→ Task brief
Could you retype all of the entries below word for word?

══ Record set ══

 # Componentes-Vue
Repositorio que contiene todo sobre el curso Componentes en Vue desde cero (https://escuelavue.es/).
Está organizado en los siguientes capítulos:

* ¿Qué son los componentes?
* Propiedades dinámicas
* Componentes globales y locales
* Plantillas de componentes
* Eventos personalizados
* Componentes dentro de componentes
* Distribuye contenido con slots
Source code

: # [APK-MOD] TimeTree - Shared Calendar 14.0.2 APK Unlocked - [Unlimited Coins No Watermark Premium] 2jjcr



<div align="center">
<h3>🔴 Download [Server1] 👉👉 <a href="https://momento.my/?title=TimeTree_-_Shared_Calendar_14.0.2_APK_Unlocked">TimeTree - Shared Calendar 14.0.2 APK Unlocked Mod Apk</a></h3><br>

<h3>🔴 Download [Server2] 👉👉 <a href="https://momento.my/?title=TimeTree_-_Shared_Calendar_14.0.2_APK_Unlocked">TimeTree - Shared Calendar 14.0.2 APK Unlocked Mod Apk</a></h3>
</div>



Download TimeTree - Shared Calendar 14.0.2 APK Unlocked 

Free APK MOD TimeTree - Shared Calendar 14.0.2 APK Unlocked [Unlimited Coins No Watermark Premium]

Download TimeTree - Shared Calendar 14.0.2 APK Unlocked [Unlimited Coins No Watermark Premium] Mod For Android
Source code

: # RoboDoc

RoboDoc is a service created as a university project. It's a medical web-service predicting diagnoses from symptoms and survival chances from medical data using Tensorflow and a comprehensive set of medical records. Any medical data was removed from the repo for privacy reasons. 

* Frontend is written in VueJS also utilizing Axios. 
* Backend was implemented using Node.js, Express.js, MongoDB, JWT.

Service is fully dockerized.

═══

→ Completed task
 # Componentes-Vue
Repositorio que contiene todo sobre el curso Componentes en Vue desde cero (https://escuelavue.es/).
Está organizado en los siguientes capítulos:

* ¿Qué son los componentes?
* Propiedades dinámicas
* Componentes globales y locales
* Plantillas de componentes
* Eventos personalizados
* Componentes dentro de componentes
* Distribuye contenido con slots
Source code

: # [APK-MOD] TimeTree - Shared Calendar 14.0.2 APK Unlocked - [Unlimited Coins No Watermark Premium] 2jjcr



<div align="center">
<h3>🔴 Download [Server1] 👉👉 <a href="https://momento.my/?title=TimeTree_-_Shared_Calendar_14.0.2_APK_Unlocked">TimeTree - Shared Calendar 14.0.2 APK Unlocked Mod Apk</a></h3><br>

<h3>🔴 Download [Server2] 👉👉 <a href="https://momento.my/?title=TimeTree_-_Shared_Calendar_14.0.2_APK_Unlocked">TimeTree - Shared Calendar 14.0.2 APK Unlocked Mod Apk</a></h3>
</div>



Download TimeTree - Shared Calendar 14.0.2 APK Unlocked 

Free APK MOD TimeTree - Shared Calendar 14.0.2 APK Unlocked [Unlimited Coins No Watermark Premium]

Download TimeTree - Shared Calendar 14.0.2 APK Unlocked [Unlimited Coins No Watermark Premium] Mod For Android
Source code

: # RoboDoc

RoboDoc is a service created as a university project. It's a medical web-service predicting diagnoses from symptoms and survival chances from medical data using Tensorflow and a comprehensive set of medical records. Any medical data was removed from the repo for privacy reasons. 

* Frontend is written in VueJS also utilizing Axios. 
* Backend was implemented using Node.js, Express.js, MongoDB, JWT.

Service is fully dockerized.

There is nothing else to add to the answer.